Secondo lui questi pesci che non sono capaci di pensare, che non hanno storia, a volte hanno gli
incubi. Li vedeva agitarsi, scuotersi. Ed in effetti, chi sogna, prima o poi avrà anche gli incubi, e se i
pesci rossi hanno un incubo su tutti, pensava lui, questo non può essere che l’abbandono. Ogni
parte della realtà, infatti, li adotta e li abbandona ogni tre secondi, li prende in grembo e li rigetta
orfani nell’oblio. Ogni cosa abbandona i pesci rossi.
E lo pensò di nuovo quando Lei lo venne ad aspettare fuori dall’aula, a sua volta, all’orale. Erano
usciti per fare due passi, si erano detti poche parole, nessuno aveva intenzione di aprire o
cauterizzare la ferita ben presente ad entrambi. Lei perché non trovava errori nel passato, lui
perché come un pesce rosso fingeva di aver dimenticato tutto e di vivere quel momento come da
dentro una boccia d’acqua. Poi lei lo accompagnò in auto fino a casa, mettendo su un cd degli
Smiths che era stato un suo regalo di qualche mese prima. Quando lui scese, chiudendosi dietro
la portiera dell’auto e dentro essa chiudendoci un mondo, si mise a camminare a testa alta.

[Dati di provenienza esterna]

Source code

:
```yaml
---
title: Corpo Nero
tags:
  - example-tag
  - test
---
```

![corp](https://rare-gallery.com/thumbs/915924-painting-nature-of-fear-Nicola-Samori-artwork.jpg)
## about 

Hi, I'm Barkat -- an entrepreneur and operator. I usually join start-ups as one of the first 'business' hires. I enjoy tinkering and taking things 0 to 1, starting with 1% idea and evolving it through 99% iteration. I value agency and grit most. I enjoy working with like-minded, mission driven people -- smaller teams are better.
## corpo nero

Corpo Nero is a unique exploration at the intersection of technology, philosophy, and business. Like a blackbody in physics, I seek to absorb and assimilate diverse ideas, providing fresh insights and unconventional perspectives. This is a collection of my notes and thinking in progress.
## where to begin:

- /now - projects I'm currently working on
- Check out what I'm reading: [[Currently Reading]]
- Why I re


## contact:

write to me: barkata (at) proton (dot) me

Strinse le mascelle, non voleva piangere. Non voleva neanche che piangesse lei, lei che se
avesse potuto, avrebbe parlato solo ai suoi occhi, avrebbe detto loro con dolcezza, più che con
cinismo:”Vi rendete conto che me ne vado? Come farete senza di me?”. Voleva che per questa
volta, per questa soltanto, fosse il mondo a piangere per lui. Che piangessero tutti, che il dolore
uscendo da lui invadesse gli altri. Camminava piano, e sperava che lei scendesse dalla
macchina e lo rincorresse, allora lui sentendo il rumore dei suoi passi si sarebbe voltato pronto a
fare quello per cui aveva vissuto da quando l’aveva conosciuta: accoglierla. E invece no, certe
scene succedono solo nei film, non nella vita, che invece ti implora sempre di salvarti da solo.
Nella vita chi sprofonda sul sedile dell’auto con i pensieri fra le dita rimane lì, fermo immobile. E
nessuno capisce gli incubi dei pesci rossi.